Steve [Intro]: 00:16 Hello and welcome to the Steve Barkley Ponders Out Loud podcast. For over three decades, I’ve had the opportunity to learn with educators at all levels, both nationally and internationally. I invite you to listen as I explore my thoughts and learning on a variety of topics connected to teaching, learning, and leading with some of the best and brightest educators from around the globe. Thanks for listening in.

Steve: 00:43 Joyful coaching: how an instructional leader or coach can bring more joy to teachers and students. I’m pleased today to be joined by Brittany Cabrera. Brittany is an instructional coach at Conroe Independent School District in Texas. I had an opportunity to read an article that Brittany had written titled, “How Important is Joy?” and I dropped her a note after reading that article and I’m excited that she has agreed to join us on the podcast. So welcome Brittany.

Brittany: 01:21 Hi, Steve. Thank you so much. I’m honored. This is awesome.

Steve: 01:25 Great to have you here. How about starting with a a little introduction of yourself? Kind of background in the role you’re in now and how did you make this connection to focus on joy?

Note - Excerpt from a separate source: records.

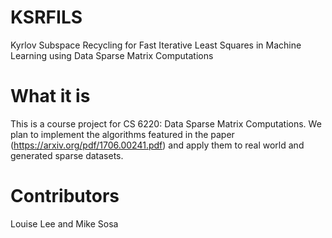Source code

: # KSRFILS
Kyrlov Subspace Recycling for Fast Iterative Least Squares in Machine Learning using Data Sparse Matrix Computations

# What it is
This is a course project for CS 6220: Data Sparse Matrix Computations. We plan to implement the algorithms featured in the paper (https://arxiv.org/pdf/1706.00241.pdf) and apply them to real world and generated sparse datasets. 

# Contributors
Louise Lee and Mike Sosa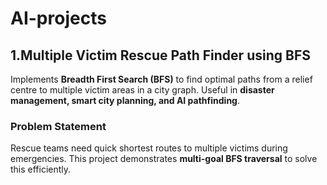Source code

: # AI-projects
## 1.Multiple Victim Rescue Path Finder using BFS
Implements **Breadth First Search (BFS)** to find optimal paths from a relief centre to multiple victim areas in a city graph. Useful in **disaster management, smart city planning, and AI pathfinding**.
### Problem Statement
Rescue teams need quick shortest routes to multiple victims during emergencies. This project demonstrates **multi-goal BFS traversal** to solve this efficiently.

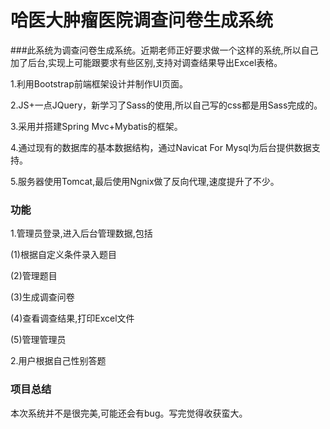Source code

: # 哈医大肿瘤医院调查问卷生成系统

###此系统为调查问卷生成系统。近期老师正好要求做一个这样的系统,所以自己加了后台,实现上可能跟要求有些区别,支持对调查结果导出Excel表格。


1.利用Bootstrap前端框架设计并制作UI页面。

2.JS+一点JQuery，新学习了Sass的使用,所以自己写的css都是用Sass完成的。

3.采用并搭建Spring Mvc+Mybatis的框架。

4.通过现有的数据库的基本数据结构，通过Navicat For Mysql为后台提供数据支持。

5.服务器使用Tomcat,最后使用Ngnix做了反向代理,速度提升了不少。

### 功能 

1.管理员登录,进入后台管理数据,包括

(1)根据自定义条件录入题目

(2)管理题目

(3)生成调查问卷

(4)查看调查结果,打印Excel文件

(5)管理管理员

2.用户根据自己性别答题

### 项目总结

本次系统并不是很完美,可能还会有bug。写完觉得收获蛮大。
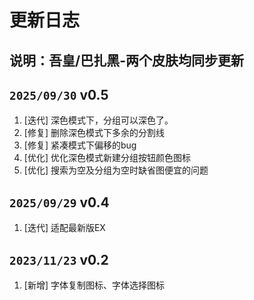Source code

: # 更新日志
## 说明：吾皇/巴扎黑-两个皮肤均同步更新
## `2025/09/30` v0.5

1. [迭代] 深色模式下，分组可以深色了。
2. [修复] 删除深色模式下多余的分割线
3. [修复] 紧凑模式下偏移的bug
4. [优化] 优化深色模式新建分组按钮颜色图标
5. [优化] 搜索为空及分组为空时缺省图便宜的问题

## `2025/09/29` v0.4

1. [迭代] 适配最新版EX


## `2023/11/23` v0.2

1. [新增] 字体复制图标、字体选择图标


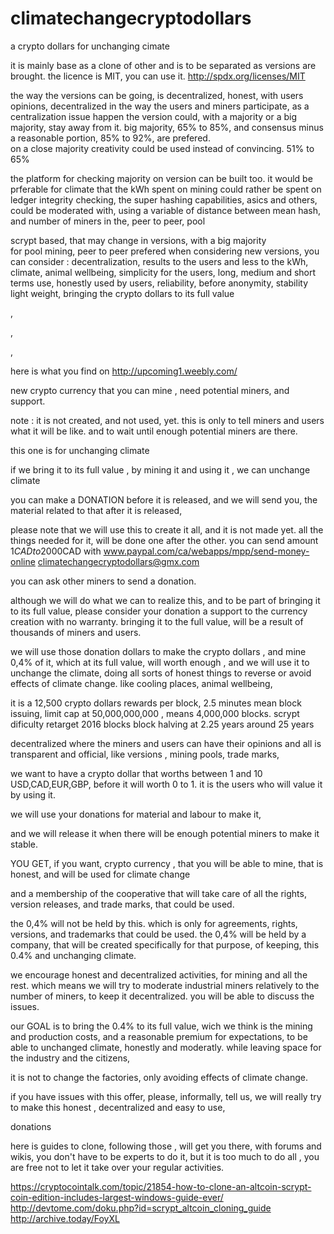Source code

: climatechangecryptodollars
==========================

a crypto dollars for unchanging cimate

it is mainly base as a clone of other and is to be separated as versions are brought.
the licence is MIT, you can use it.  http://spdx.org/licenses/MIT


the way the versions can be going, is decentralized, honest, with users opinions, 
decentralized in the way the users and miners participate, 
as a centralization issue happen the version could, with a majority or a big majority, stay away from it.
big majority, 65% to 85%, and consensus minus a reasonable portion, 85% to 92%, are prefered.   
on a close majority creativity could be used instead of convincing. 51% to 65%

the platform for checking majority on version can be built too.
it would be prferable for climate that the kWh spent on mining could rather be spent on ledger integrity checking,
the super hashing capabilities, asics and others, could be moderated with, 
using a variable of distance between mean hash, and number of miners in the, peer to peer, pool
 
scrypt based, that may change in versions, with a big majority  
for pool mining, peer to peer prefered
when considering new versions, you can consider : 
decentralization, 
results to the users and less to the kWh, 
climate, 
animal wellbeing, 
simplicity for the users, 
long, medium and short terms use, 
honestly used by users, 
reliability, before anonymity, 
stability 
light weight,
bringing the crypto dollars to its full value

,

,   

,



here is what you find on 
http://upcoming1.weebly.com/



new crypto currency that you can mine ,
 need potential miners, and support.

note :
it is not created, and not used, yet.
this is only to tell miners and users what it will be like. 
and to wait until enough potential miners are there.




this one is for unchanging climate

if we bring it to its full value ,
by mining it and using it , 
we can unchange climate

 
you can make a DONATION before it is released,
and we will send you, the material related to that
after it is released,
 

please note that we will use this to create it all, and it is not made yet. 
all the things needed for it, will be done one after the other.
you can send amount 1$CAD to 2000$CAD with
www.paypal.com/ca/webapps/mpp/send-money-online
climatechangecryptodollars@gmx.com

you can ask other miners to send a donation.

although we will do what we can to realize this,
and to be part of bringing it to its full value,
please consider your donation a support to the currency creation with no warranty. 
bringing it to the full value, will be a result of thousands of miners and users.
  




we will use those donation dollars to make the crypto dollars ,
and mine 0,4% of it, which at its full value,  will worth enough ,
and we will use it to unchange the climate,
doing all sorts of honest things to reverse or avoid effects of climate change. 
like cooling places, animal wellbeing,


it is a 12,500 crypto dollars rewards per block,
2.5 minutes mean block issuing,
limit cap at 50,000,000,000 , means 4,000,000 blocks.
scrypt
dificulty retarget 2016 blocks
block halving at 2.25 years
around 25 years

decentralized
where the miners and users can have their opinions
and all is transparent and official,
like versions , mining pools, trade marks,  

we want to have a crypto dollar that worths between 1 and 10 USD,CAD,EUR,GBP,
before it will worth 0 to 1.
it is the users who will value it by using it.

we will use your donations for material and labour to make it,

and we will release it when there will be enough potential miners to make it stable.


YOU GET, if you want,
crypto currency , that you will be able to mine,
that is honest, and will be used for climate change

and a membership of the cooperative that will take care of all the rights, version releases, and trade marks, that could be used. 

the 0,4% will not be held by this. which is only for agreements, rights, versions, and trademarks that could be used.
the 0,4% will be held by a company, that will be created specifically for that purpose, of keeping, this 0.4% and unchanging climate.

we encourage honest and decentralized activities,
for mining and all the rest.
which means we will try to moderate industrial miners
relatively to the number of miners, to keep it decentralized.
you will be able to discuss the issues.


our GOAL is to bring the 0.4% to its full value,
wich we think is the mining and production costs, and a reasonable premium for expectations,
to be able to unchanged climate, honestly and moderatly. while leaving space for the industry and the citizens,

it is not to change the factories,
only avoiding effects of climate change. 

 
if you have issues with this offer,
please, informally, tell us,
we will really try to make this
honest , decentralized and easy to use,




donations  








here is guides to clone, 
following those , will get you there, with forums and wikis, 
you don't have to be experts to do it, 
but it is too much to do all ,
you are free not to let it take over your regular activities.


https://cryptocointalk.com/topic/21854-how-to-clone-an-altcoin-scrypt-coin-edition-includes-largest-windows-guide-ever/
http://devtome.com/doku.php?id=scrypt_altcoin_cloning_guide
http://archive.today/FoyXL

Brittany: 01:38 So I’ve been teaching for about 15 years and the last several years I have really, as I’ve developed as a person and done my own personal development, I’ve really started to move away from pushing for data and pushing for those numbers to go up. I had been that teacher that moved kids and made positive birth with kids but the more I started to realize that education is really the business of people and simply pushing for academic growth and achievement really isn’t developing any people. And so as my personal development grew, I kind of shifted as a teacher and started to focus more on the people in my room, myself and my students, and my principal saw that. And the really cool phenomenon was that the data grew anyway. In fact, the data grew even more than it had before. And so I was asked to switch into the role of instructional coach a couple of years ago. So I am in the middle of my second year as an instructional coach.

Steve: 02:46 So you have a hypothesis as to how your focus on joy showed up in increased academic?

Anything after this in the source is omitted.